The cases are Thomson v Orica Australia Pty Ltd,[2]Rispoli v Merck Sharpe & Dohme (Australia) Pty Ltd & Ors,[3] Song v Ainsworth Game Technology Pty Ltd ,[4]Escobar v Rainbow Printing Pty Ltd (No. 2), [5]Mayer v Australian Nuclear Science and Technology Organisation, [6]Evans v National Crime Authority [7] and Kelly v TPG Internet Ltd. [8]

A number of points emerge from these decisions.

In each case the employee after a strenuous denial on the issues that went to trial was found to have unlawfully discriminated against the applicant in one or more respects. Significant monetary awards were made in all but one of the cases.

Within the reasons for decision there is discussion of both direct and indirect discrimination. The SDA renders unlawful both types of discrimination in the workplace on the grounds of the sex or marital status of the aggrieved person, and on the ground of pregnancy or potential pregnancy. [9] In the case of family responsibilities, the SDA only renders unlawful direct discrimination on that ground, and then only if the discrimination results in the dismissal of the employee. [10]

This is important as there are different tests for direct and indirect discrimination.

When direct discrimination is alleged the test is whether by reason of one of the prescribed characteristics, the alleged discriminator has treated the aggrieved person less favourably than, in circumstances that are the same or not materially different, the discriminator treats or would treat a person without that characteristic. [11] This requires the court to identify a comparator and then to determine whether the aggrieved person has been treated less favourably.

In the case of indirect discrimination the test is quite different. Indirect discrimination occurs where the employer imposes an unreasonable condition, requirement or practice that has or is likely to have the effect of disadvantaging persons who have the prescribed characteristic - sex, marital status or pregnancy. [12] There is no need to inquire if the aggrieved person is being less favourably treated than a comparator.
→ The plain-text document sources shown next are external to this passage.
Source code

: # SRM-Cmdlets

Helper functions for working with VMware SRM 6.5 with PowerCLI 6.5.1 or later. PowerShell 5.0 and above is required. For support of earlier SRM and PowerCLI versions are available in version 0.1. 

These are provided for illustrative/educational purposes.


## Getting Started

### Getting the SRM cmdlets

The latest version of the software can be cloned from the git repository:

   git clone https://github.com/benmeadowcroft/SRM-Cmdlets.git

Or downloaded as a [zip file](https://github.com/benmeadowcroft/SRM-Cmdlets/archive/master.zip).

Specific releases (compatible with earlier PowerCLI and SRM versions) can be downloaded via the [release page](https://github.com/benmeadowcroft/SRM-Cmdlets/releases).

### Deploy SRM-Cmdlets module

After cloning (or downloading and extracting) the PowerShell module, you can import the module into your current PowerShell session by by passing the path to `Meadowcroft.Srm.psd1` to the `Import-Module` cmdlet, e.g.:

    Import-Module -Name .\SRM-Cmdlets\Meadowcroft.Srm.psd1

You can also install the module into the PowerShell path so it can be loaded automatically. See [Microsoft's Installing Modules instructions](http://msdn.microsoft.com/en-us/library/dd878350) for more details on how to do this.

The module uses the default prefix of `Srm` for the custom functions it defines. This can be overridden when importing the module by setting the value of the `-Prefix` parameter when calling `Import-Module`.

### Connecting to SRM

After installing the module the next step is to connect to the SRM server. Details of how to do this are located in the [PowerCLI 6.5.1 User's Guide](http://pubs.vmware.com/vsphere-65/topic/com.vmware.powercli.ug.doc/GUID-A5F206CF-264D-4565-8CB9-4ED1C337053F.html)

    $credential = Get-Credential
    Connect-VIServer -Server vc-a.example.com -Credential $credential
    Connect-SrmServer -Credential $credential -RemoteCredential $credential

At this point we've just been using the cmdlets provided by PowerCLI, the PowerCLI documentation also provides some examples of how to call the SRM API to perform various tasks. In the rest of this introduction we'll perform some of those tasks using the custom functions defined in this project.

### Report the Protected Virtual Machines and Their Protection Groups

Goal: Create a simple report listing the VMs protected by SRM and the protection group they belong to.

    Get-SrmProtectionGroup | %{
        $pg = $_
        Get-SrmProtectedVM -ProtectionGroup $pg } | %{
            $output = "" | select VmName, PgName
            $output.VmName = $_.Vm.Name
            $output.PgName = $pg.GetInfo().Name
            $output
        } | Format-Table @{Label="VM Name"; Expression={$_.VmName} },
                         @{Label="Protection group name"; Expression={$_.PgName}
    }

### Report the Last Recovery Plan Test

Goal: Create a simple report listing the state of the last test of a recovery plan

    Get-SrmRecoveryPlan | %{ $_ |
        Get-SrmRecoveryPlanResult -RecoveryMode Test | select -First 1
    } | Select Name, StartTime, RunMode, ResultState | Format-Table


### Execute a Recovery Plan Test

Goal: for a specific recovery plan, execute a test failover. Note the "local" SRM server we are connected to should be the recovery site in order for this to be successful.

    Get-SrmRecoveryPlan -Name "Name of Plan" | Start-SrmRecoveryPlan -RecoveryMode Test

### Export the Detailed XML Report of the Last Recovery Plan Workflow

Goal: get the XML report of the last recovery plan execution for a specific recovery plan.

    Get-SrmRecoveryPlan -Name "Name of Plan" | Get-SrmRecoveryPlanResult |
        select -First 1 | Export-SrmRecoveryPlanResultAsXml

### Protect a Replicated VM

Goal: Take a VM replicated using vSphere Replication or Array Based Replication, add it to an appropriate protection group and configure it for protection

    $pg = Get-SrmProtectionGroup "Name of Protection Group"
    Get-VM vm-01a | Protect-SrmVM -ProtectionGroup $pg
The Act provides that indirect discrimination does not occur where the imposition of the condition, requirement or practice is reasonable in the circumstances. [13] As unlawful discrimination on the ground of family responsibilities can only be direct, in such a case the reasonableness of the different treatment that constitutes discrimination is not a defence.

In five of the Federal Magistrates Court cases the employer did not meet a request to work part-time, or to accommodate time off to meet child care requirements.

In Escobar and Mayer(and by implication in Song) the court characterised the employers' stance as indirect discrimination on the ground of sex contrary to s5(2) of the SDA as the denial had the effect of imposing a requirement to work full-time or during inflexible times, and such a requirement was likely to disadvantage women. In Escobar and Mayer the court followed observations made by Commissioner Elizabeth Evatt in the well-known case of Hickie v Hunt and Hunt [14] where she inferred "from general knowledge that women are far more likely than men to require at least some periods of part-time work during their career, and in particular a period of part-time work after maternity leave in order to meet family responsibilities." [15]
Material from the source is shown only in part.